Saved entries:

»»

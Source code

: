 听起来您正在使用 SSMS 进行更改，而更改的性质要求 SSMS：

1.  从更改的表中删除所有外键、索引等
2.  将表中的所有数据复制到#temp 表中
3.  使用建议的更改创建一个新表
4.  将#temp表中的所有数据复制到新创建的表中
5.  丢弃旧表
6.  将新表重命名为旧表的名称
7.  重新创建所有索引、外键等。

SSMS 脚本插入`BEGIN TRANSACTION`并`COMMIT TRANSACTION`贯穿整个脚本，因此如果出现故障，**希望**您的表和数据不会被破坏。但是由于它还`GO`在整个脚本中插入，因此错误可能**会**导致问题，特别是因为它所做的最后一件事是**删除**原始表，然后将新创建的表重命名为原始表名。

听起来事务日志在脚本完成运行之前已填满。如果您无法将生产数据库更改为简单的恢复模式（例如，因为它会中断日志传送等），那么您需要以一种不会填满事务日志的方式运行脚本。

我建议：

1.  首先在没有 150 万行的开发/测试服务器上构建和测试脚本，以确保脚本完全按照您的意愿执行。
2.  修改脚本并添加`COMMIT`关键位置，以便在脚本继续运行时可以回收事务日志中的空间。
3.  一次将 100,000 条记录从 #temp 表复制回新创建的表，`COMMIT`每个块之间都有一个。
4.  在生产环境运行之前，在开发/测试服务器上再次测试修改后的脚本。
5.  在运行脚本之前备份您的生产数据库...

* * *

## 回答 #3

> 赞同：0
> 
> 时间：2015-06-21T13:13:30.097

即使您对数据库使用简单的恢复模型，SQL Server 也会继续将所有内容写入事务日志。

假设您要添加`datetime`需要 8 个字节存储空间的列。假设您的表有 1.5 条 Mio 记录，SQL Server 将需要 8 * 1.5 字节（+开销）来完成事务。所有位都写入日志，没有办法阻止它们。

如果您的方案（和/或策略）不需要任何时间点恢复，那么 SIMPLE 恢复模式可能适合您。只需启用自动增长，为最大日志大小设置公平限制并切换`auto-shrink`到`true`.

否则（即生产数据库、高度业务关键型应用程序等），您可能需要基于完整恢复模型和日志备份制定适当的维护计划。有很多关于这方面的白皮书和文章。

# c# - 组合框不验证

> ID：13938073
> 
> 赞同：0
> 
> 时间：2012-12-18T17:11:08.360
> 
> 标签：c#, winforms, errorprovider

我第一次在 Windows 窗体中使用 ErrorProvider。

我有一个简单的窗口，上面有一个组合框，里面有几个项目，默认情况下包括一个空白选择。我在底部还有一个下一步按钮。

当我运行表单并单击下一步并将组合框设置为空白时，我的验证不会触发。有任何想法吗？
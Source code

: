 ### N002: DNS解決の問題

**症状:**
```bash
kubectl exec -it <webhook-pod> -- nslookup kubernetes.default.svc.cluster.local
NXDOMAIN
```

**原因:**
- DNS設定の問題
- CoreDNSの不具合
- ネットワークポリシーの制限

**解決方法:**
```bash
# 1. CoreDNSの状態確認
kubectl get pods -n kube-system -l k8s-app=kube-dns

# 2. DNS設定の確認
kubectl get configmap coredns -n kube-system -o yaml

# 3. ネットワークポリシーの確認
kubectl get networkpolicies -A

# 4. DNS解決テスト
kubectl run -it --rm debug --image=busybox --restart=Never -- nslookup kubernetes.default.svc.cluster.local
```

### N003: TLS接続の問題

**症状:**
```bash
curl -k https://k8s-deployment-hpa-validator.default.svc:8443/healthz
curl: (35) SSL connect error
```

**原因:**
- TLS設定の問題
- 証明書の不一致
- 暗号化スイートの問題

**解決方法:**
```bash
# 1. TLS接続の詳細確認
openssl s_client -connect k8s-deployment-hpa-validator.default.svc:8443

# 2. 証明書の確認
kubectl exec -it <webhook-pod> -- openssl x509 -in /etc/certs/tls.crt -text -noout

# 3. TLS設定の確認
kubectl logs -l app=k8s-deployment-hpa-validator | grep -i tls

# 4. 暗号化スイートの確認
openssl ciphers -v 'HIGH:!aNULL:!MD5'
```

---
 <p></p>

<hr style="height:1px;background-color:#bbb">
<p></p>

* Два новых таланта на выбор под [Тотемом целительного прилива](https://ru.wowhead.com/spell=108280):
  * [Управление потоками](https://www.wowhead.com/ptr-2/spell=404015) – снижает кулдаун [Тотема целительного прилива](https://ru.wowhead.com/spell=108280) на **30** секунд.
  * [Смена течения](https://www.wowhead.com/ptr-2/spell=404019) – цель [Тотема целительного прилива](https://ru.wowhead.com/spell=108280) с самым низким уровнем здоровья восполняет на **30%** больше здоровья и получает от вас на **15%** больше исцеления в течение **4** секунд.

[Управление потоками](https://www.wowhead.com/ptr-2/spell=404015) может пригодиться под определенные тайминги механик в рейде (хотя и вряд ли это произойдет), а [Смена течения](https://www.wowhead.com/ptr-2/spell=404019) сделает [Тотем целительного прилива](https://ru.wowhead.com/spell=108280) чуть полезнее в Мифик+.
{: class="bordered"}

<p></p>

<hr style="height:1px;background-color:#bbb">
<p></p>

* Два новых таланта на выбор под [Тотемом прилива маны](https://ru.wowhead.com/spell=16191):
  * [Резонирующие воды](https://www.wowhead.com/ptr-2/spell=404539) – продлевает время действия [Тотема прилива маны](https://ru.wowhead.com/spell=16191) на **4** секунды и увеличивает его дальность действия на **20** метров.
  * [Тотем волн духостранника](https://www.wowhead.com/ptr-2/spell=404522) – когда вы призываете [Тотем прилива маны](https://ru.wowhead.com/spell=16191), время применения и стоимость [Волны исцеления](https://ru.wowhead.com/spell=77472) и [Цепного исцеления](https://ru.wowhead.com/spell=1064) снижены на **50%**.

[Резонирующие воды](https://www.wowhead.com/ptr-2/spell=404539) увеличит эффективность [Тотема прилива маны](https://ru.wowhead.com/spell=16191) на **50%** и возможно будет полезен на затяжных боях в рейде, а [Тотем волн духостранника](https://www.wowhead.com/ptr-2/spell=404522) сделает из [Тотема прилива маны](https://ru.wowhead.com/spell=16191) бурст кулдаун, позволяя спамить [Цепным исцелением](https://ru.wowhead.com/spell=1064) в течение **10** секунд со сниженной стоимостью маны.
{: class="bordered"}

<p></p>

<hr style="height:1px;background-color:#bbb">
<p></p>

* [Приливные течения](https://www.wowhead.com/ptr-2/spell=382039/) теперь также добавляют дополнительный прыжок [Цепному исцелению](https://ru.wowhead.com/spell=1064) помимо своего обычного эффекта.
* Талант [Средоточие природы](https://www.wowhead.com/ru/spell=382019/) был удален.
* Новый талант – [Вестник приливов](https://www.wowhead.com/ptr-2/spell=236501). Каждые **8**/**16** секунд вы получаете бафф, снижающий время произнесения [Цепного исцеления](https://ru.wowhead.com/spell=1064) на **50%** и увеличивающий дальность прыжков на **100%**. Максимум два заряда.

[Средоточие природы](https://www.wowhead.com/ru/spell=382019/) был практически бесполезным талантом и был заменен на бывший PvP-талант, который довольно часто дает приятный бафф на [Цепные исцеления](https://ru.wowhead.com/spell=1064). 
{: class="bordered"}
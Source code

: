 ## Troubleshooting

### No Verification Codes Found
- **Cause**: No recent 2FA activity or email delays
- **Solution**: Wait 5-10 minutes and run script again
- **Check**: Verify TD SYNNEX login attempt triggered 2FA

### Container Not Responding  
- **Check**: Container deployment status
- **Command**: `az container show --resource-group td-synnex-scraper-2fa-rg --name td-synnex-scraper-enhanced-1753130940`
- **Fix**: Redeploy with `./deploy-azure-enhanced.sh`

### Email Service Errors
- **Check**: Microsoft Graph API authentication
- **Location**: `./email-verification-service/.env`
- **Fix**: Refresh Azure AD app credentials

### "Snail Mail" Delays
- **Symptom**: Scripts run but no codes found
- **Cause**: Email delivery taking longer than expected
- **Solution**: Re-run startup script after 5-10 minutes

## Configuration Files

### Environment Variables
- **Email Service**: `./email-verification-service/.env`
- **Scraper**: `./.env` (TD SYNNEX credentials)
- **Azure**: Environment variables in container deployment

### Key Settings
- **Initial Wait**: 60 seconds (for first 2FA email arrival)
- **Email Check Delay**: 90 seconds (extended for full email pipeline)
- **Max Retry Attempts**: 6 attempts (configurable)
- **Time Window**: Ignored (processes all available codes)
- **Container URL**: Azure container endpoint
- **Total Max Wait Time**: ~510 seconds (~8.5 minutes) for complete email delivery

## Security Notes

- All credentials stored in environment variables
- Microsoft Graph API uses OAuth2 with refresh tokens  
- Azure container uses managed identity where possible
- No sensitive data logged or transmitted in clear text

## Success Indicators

««

Using only the entries above, output the line with "- **Fix**: Refresh Azure AD app credentials", the line with "- **Azure**: Environment", and all lines between them, exactly as they stand.

- **Fix**: Refresh Azure AD app credentials

### "Snail Mail" Delays
- **Symptom**: Scripts run but no codes found
- **Cause**: Email delivery taking longer than expected
- **Solution**: Re-run startup script after 5-10 minutes

## Configuration Files

### Environment Variables
- **Email Service**: `./email-verification-service/.env`
- **Scraper**: `./.env` (TD SYNNEX credentials)
- **Azure**: Environment variables in container deployment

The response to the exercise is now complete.